Mulher de 94 anos que trabalhou 64 em regime análogo à escravidão está entre os resgatados
30/08/2024 | 06h39

Por Leonardo Fernandes — Brasil de Fato 

Uma força-tarefa com diferentes órgãos públicos resgatou 593 trabalhadores em condições de trabalho de escravidão contemporânea durante operação realizada em 15 estados e no Distrito Federal entre os dias 19 de julho e 28 de agosto. É o maior número de pessoas resgatadas em uma só operação no país em toda a história.

Os detalhes foram apresentados nesta quinta-feira (29) pelos ministérios do Trabalho e Emprego (MTE), Público do Trabalho (MPT) e Público Federal (MPF); além das polícias Federal (PF) e Rodoviária Federal (PRF) e da Defensoria Pública da União (DPU), que atuaram para realizar a Operação Resgate IV. Foram empregadas 23 equipes de fiscalização e realizadas 130 inspeções.
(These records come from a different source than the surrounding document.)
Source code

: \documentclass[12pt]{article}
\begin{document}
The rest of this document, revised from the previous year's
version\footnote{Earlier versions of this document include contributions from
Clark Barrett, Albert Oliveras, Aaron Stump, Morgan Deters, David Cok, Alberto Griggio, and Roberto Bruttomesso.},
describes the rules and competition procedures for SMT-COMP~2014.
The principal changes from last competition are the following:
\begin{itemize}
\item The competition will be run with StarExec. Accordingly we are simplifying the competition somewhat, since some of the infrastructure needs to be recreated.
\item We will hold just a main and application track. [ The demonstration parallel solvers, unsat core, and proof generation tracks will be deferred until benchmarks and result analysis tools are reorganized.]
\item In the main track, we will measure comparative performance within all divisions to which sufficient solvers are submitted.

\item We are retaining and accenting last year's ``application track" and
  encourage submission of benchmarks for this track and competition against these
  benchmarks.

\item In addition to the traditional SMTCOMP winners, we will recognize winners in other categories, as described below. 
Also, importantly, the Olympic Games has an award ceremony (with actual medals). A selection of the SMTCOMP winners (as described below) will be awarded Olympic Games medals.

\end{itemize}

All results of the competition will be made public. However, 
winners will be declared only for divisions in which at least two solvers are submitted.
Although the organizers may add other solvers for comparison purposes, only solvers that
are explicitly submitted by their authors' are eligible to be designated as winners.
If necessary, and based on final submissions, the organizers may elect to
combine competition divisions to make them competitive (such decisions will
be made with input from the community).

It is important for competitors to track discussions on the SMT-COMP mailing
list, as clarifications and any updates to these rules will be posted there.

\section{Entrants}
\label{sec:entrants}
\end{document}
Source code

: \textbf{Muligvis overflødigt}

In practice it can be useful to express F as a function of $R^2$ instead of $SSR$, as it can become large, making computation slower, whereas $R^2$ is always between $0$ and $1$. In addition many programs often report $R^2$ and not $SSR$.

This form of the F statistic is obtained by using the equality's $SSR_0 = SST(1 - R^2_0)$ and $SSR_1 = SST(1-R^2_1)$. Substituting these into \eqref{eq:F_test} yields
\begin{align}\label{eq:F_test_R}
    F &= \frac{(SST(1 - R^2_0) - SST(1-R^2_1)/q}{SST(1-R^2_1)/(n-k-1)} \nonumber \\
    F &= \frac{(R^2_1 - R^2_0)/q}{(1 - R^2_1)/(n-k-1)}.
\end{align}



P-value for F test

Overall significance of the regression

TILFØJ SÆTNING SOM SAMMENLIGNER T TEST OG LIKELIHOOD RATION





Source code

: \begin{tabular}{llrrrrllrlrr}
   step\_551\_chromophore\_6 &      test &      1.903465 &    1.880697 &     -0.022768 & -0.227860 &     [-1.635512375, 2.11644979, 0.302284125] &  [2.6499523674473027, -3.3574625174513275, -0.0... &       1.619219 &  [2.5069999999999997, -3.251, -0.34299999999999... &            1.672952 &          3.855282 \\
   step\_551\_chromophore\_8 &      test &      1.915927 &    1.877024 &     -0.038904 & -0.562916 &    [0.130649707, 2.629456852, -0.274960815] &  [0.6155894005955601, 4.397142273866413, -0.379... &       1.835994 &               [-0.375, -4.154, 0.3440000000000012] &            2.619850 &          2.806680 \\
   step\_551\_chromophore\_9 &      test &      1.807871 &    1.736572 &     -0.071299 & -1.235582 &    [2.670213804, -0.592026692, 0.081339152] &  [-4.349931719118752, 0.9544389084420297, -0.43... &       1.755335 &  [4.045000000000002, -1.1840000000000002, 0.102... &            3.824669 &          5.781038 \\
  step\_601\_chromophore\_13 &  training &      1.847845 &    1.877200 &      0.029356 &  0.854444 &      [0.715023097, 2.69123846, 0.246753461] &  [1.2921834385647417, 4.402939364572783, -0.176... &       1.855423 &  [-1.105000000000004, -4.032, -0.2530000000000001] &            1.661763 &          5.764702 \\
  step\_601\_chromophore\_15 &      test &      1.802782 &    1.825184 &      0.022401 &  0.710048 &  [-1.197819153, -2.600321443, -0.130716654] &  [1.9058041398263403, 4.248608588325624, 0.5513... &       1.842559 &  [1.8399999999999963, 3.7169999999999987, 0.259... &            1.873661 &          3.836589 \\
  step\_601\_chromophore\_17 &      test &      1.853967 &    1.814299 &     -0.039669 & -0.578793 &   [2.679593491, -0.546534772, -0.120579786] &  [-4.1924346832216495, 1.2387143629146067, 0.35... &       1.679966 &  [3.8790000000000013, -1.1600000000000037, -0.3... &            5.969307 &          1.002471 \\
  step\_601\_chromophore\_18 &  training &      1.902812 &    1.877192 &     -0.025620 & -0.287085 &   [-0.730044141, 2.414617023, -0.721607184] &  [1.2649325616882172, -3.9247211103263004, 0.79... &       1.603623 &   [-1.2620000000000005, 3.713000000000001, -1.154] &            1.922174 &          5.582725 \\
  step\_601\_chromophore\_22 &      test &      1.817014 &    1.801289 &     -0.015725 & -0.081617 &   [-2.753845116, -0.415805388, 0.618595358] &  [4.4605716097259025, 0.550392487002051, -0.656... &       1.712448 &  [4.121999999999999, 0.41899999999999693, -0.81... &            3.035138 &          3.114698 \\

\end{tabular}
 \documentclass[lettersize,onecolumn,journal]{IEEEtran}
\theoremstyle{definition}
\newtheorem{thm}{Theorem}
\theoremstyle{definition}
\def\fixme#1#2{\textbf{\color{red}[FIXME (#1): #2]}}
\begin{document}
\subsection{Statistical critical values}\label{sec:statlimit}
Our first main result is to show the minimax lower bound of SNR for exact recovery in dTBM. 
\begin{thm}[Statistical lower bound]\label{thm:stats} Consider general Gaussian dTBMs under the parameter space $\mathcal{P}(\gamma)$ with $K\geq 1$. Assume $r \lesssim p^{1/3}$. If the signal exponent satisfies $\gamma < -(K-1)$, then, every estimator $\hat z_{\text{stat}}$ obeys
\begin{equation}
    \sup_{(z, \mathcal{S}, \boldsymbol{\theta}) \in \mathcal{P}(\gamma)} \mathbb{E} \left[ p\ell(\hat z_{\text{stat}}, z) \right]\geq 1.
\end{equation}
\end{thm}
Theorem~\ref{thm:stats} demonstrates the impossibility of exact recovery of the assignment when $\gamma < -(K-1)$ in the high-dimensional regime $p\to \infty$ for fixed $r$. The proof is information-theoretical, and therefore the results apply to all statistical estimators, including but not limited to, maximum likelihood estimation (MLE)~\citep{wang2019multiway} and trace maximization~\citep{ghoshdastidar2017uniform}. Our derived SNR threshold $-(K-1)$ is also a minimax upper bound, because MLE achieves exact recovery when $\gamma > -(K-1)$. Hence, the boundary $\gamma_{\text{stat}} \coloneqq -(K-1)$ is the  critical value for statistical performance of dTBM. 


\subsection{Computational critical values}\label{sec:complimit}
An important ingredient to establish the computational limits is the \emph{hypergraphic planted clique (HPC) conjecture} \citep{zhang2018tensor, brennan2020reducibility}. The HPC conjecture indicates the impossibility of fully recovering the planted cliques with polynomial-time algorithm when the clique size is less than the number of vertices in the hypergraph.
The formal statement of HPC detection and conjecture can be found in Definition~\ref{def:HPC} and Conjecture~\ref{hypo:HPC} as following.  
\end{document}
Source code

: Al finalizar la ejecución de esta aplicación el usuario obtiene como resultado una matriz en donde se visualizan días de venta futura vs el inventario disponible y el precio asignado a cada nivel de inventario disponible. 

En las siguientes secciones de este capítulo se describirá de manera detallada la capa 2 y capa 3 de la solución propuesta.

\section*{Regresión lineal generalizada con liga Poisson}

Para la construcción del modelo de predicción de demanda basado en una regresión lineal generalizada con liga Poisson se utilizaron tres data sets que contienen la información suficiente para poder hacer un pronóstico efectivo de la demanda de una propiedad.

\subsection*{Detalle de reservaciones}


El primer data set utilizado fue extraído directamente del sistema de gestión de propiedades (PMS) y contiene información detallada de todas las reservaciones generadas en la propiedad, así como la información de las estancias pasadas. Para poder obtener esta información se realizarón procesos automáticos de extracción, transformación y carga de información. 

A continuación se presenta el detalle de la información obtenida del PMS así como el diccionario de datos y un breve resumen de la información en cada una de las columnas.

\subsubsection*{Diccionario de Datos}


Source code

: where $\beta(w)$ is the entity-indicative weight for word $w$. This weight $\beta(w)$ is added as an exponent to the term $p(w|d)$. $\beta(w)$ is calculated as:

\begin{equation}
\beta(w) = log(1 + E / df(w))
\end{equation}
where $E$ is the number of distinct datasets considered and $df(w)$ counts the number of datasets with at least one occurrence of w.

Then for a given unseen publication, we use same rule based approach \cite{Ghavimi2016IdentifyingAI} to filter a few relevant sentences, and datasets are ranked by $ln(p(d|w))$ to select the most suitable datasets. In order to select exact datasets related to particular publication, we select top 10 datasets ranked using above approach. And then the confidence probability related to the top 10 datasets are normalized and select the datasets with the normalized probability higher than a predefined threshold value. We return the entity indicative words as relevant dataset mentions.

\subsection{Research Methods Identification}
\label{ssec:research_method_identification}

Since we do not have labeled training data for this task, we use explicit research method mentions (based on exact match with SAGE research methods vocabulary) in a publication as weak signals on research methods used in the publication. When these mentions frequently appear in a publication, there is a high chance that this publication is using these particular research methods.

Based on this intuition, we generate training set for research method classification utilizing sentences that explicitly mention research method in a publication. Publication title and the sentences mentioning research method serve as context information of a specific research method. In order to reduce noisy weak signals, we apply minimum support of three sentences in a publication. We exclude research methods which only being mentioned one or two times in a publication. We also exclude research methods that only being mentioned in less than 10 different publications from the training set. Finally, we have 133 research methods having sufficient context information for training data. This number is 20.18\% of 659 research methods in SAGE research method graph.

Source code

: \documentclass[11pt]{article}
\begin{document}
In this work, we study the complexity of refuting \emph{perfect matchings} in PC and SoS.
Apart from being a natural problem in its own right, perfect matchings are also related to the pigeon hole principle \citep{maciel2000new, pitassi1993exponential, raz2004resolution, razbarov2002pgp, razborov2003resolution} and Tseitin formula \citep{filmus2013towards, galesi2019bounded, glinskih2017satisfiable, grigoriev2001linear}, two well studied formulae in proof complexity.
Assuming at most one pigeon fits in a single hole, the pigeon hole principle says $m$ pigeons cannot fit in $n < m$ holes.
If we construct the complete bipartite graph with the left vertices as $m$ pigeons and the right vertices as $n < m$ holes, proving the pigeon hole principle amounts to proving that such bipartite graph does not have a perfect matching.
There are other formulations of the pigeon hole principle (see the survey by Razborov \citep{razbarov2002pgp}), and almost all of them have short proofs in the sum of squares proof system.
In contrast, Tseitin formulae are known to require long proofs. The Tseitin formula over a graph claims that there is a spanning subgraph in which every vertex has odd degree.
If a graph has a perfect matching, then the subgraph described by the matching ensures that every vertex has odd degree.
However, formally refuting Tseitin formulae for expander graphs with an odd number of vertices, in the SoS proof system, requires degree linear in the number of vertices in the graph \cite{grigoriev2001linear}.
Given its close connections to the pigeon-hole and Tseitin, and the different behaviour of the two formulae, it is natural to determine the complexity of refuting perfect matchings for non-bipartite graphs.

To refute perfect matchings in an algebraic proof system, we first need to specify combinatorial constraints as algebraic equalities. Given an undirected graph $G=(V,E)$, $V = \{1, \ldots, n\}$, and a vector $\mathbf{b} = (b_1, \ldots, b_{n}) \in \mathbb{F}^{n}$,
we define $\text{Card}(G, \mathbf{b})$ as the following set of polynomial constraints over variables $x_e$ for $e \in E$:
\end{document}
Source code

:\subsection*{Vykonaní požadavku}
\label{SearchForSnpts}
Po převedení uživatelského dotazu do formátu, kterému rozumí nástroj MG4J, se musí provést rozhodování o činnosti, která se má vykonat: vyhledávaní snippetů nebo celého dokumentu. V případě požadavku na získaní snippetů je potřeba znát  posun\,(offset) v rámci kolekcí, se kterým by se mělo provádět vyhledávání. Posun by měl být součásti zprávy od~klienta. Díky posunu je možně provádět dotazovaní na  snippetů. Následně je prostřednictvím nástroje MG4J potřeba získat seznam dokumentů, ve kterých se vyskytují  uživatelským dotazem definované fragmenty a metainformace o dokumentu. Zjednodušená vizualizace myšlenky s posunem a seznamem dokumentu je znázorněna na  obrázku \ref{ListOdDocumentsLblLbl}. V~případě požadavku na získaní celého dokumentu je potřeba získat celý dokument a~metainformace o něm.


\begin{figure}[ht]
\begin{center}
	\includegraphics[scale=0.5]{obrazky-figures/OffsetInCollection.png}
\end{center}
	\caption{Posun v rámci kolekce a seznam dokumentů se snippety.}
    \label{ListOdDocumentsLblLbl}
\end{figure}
Operações como essa acontecem anualmente. Minas Gerais desponta como o estado com o maior número de trabalhadores em situação análoga à escravidão, com 291 trabalhadores regatados. Seguido de São Paulo, com 143 trabalhadores, Pernambuco, com 91 e Distrito Federal, com 29. Também houve resgates em outros dez estados.

Escravidão contemporânea

Em Mato Grosso ocorreu o resgate da pessoa mais idosa do Brasil em situação de trabalho escravo, uma mulher de 94 anos. Segundo a força tarefa, ela trabalhou por 64 anos sem salário, sem acesso à educação ou qualquer outro direito. Também há 16 crianças entre os resgatados.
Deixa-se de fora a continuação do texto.